» WORK ITEM: Reproduce the whole listing, keeping every character the same.

AVAILABLE RECORDS START

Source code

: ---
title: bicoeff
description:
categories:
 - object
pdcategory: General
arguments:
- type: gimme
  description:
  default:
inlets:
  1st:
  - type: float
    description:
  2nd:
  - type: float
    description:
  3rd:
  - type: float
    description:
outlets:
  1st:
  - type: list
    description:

AVAILABLE RECORDS END

» YOUR SOLUTION:
Source code

: ---
title: bicoeff
description:
categories:
 - object
pdcategory: General
arguments:
- type: gimme
  description:
  default:
inlets:
  1st:
  - type: float
    description:
  2nd:
  - type: float
    description:
  3rd:
  - type: float
    description:
outlets:
  1st:
  - type: list
    description:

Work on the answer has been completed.